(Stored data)
──────────
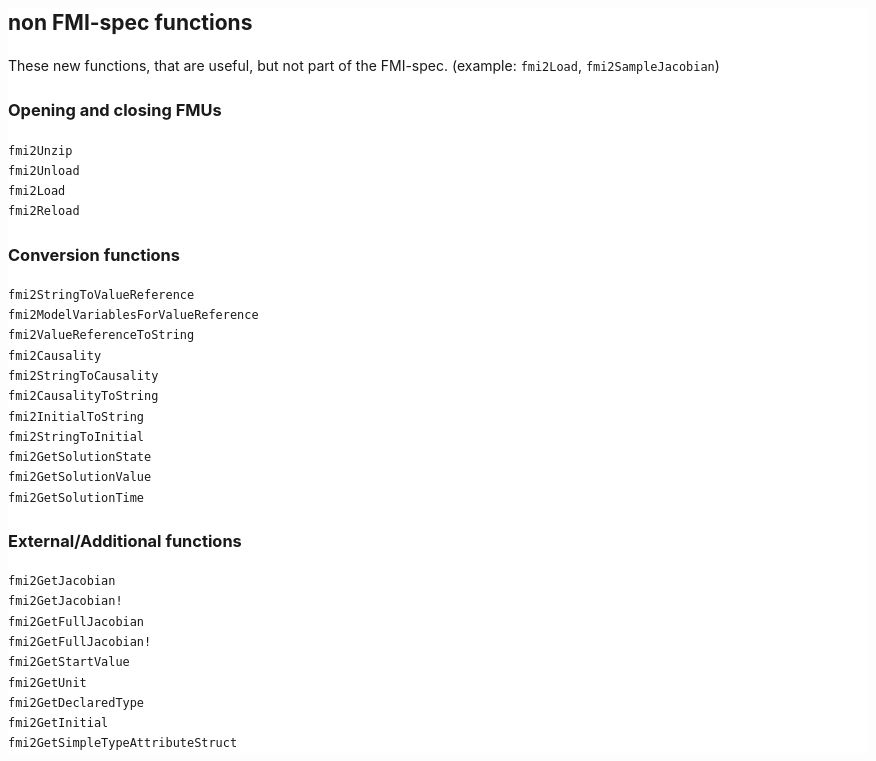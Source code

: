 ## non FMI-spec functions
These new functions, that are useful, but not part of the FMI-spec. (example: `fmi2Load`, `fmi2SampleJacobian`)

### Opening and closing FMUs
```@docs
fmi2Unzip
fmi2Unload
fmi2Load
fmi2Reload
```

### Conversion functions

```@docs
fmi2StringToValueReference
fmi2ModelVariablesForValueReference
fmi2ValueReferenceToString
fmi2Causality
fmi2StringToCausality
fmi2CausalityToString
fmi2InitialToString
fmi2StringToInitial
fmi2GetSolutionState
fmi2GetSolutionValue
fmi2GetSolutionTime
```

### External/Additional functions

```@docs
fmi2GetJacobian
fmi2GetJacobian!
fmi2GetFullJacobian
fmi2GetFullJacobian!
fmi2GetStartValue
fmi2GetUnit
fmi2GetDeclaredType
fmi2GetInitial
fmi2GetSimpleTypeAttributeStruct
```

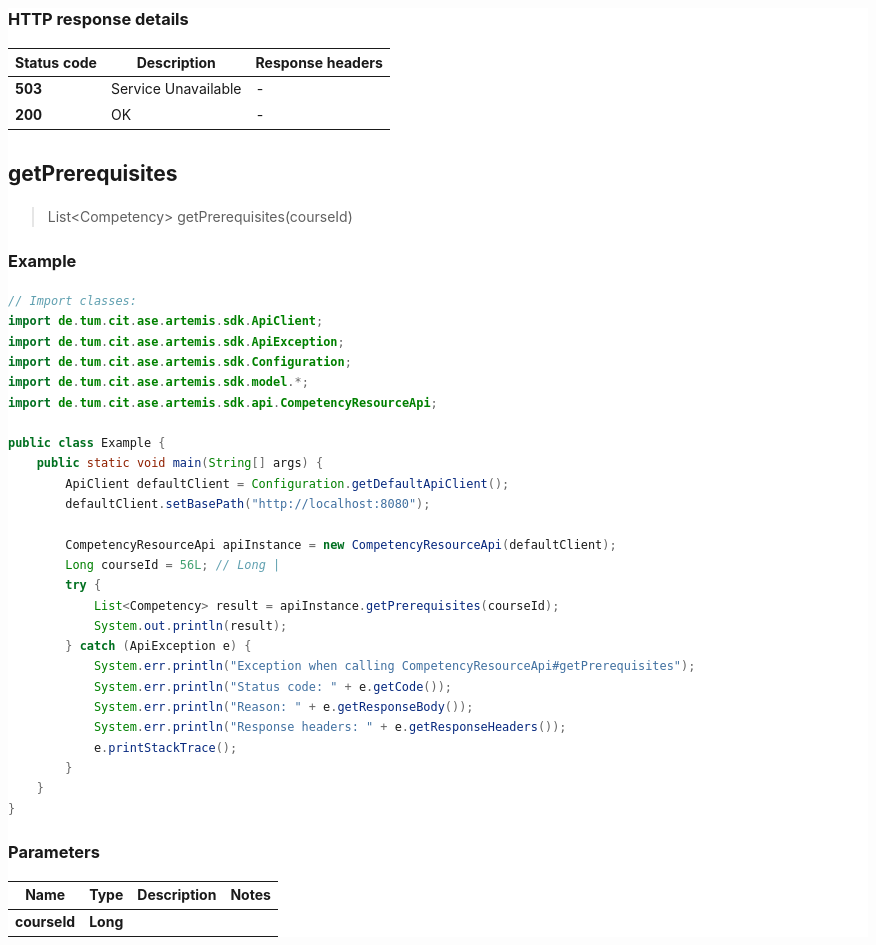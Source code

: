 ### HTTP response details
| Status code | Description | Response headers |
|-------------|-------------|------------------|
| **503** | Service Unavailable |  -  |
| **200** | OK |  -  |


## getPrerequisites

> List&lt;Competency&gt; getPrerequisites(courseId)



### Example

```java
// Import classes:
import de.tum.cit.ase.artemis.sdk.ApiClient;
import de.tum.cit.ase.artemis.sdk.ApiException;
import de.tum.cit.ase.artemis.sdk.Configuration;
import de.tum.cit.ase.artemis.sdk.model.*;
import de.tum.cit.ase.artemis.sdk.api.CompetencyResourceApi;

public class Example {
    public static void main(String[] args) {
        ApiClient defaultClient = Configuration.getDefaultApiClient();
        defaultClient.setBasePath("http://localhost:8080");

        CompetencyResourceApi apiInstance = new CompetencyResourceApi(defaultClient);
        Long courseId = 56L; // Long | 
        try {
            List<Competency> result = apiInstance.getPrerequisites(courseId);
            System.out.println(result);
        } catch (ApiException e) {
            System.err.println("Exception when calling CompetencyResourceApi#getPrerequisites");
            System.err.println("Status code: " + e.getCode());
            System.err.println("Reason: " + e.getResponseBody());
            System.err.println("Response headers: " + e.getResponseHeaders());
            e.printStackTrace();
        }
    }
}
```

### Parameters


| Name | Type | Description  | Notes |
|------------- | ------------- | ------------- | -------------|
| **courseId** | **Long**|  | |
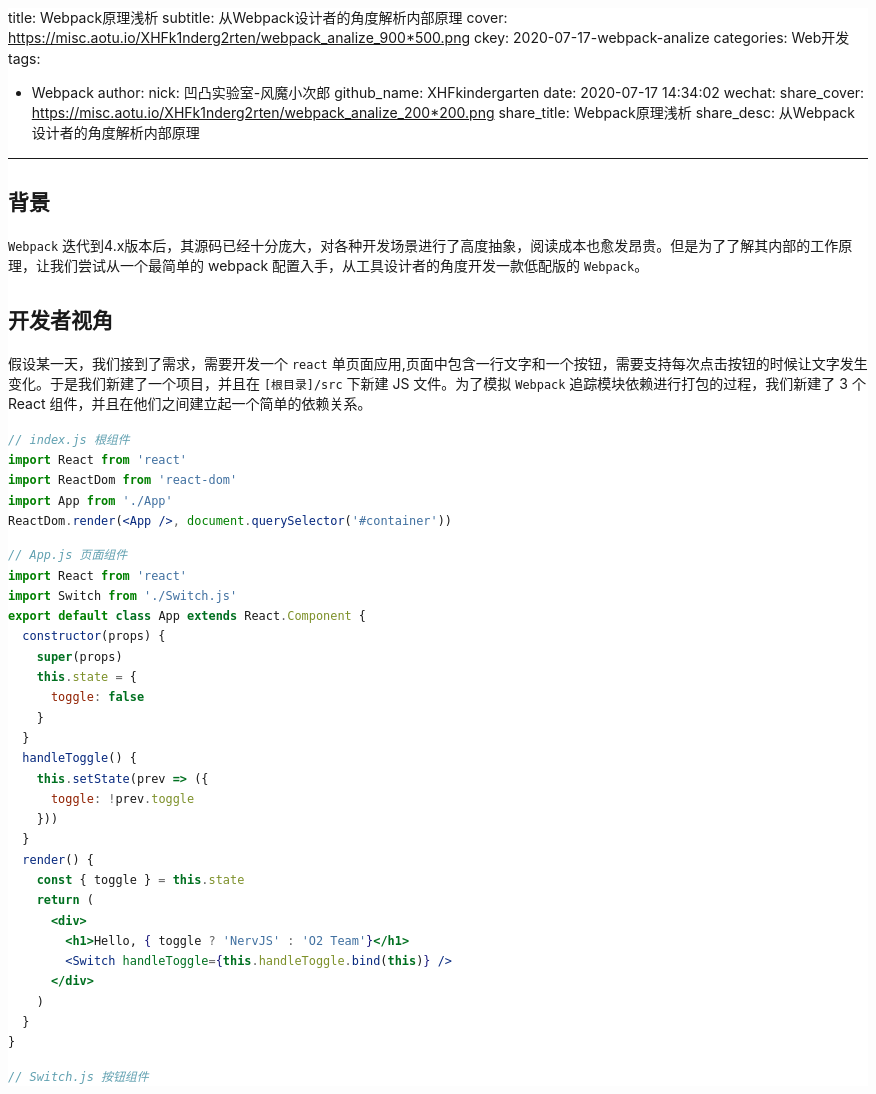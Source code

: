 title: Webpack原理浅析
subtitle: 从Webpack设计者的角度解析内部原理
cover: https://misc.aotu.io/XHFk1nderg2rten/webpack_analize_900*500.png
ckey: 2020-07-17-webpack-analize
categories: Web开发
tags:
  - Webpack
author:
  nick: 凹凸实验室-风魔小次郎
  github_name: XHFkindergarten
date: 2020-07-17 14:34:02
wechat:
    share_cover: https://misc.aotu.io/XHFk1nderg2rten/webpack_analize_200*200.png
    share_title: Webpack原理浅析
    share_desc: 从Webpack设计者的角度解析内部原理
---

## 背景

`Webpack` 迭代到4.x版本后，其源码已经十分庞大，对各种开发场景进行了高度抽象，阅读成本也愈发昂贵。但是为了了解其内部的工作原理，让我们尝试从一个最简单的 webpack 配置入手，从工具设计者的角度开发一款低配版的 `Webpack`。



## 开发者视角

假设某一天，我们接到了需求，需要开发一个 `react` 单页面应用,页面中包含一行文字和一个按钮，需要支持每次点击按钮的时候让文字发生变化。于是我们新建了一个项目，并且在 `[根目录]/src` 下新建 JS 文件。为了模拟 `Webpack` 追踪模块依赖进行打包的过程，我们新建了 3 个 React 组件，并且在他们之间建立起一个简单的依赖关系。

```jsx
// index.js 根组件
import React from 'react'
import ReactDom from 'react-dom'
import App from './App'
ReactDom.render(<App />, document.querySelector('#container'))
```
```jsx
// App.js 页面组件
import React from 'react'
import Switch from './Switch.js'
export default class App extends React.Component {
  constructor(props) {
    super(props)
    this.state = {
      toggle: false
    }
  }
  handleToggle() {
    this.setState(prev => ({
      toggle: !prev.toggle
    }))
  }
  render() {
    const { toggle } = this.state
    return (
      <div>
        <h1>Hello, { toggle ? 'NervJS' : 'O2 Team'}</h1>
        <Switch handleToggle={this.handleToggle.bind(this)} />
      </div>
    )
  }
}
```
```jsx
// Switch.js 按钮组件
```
──────────
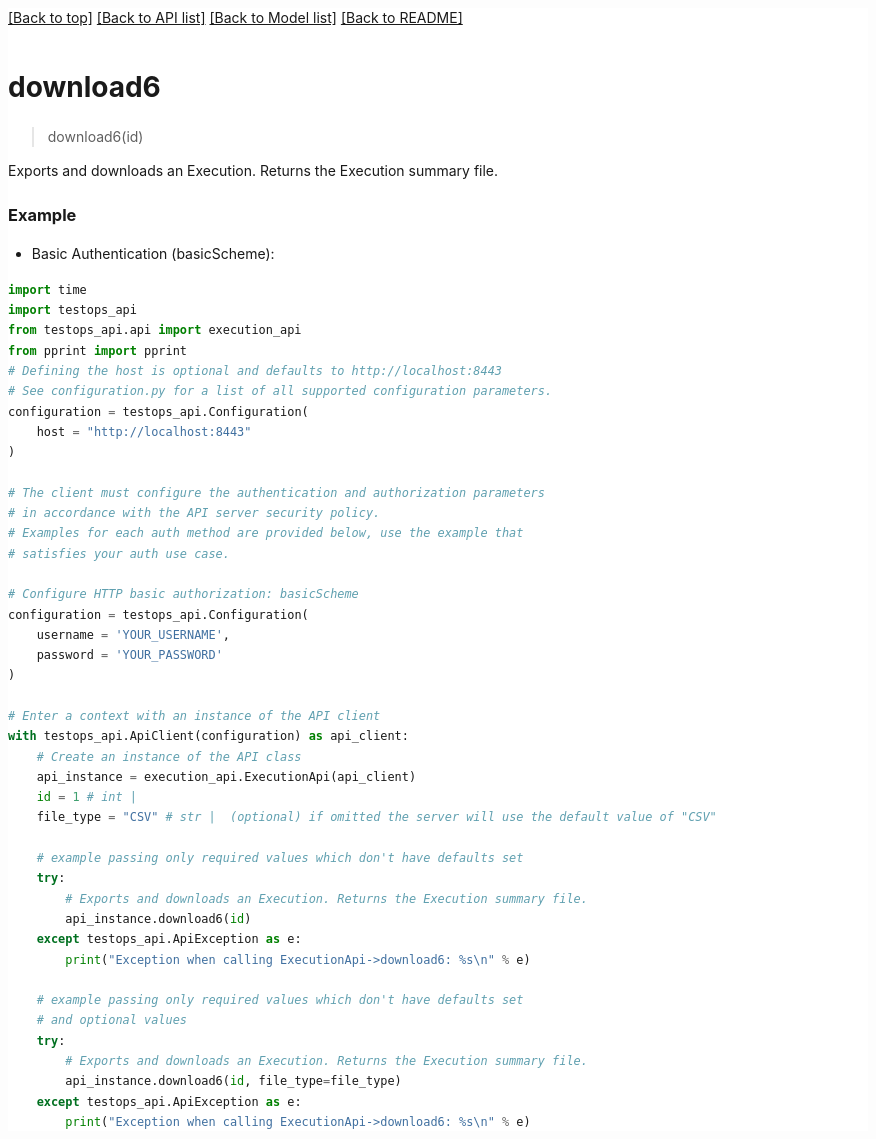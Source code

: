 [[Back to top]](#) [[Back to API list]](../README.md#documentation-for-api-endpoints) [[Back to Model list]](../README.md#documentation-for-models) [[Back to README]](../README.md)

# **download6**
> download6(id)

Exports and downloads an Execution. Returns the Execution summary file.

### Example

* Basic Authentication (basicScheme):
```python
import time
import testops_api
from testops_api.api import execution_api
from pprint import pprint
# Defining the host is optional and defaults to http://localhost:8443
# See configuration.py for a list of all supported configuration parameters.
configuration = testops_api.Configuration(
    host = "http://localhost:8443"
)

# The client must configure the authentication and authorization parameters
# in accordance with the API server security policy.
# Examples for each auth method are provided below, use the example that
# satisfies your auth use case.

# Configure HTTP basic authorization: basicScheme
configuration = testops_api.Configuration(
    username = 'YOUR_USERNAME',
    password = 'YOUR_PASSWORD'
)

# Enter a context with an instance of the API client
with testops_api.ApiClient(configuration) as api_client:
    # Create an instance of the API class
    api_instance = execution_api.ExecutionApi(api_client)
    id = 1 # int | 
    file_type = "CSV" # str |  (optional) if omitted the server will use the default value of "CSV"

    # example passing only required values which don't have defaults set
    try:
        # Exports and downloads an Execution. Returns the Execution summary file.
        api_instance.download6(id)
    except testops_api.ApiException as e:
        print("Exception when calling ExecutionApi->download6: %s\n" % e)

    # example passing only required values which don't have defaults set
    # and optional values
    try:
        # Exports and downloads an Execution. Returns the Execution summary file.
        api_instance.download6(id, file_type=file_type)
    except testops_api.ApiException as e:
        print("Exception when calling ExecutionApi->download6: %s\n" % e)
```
──────────
Assigned task - Report how many lines of the preceding records include "defaultClient". Output the number only.

Reply to the exercise - 3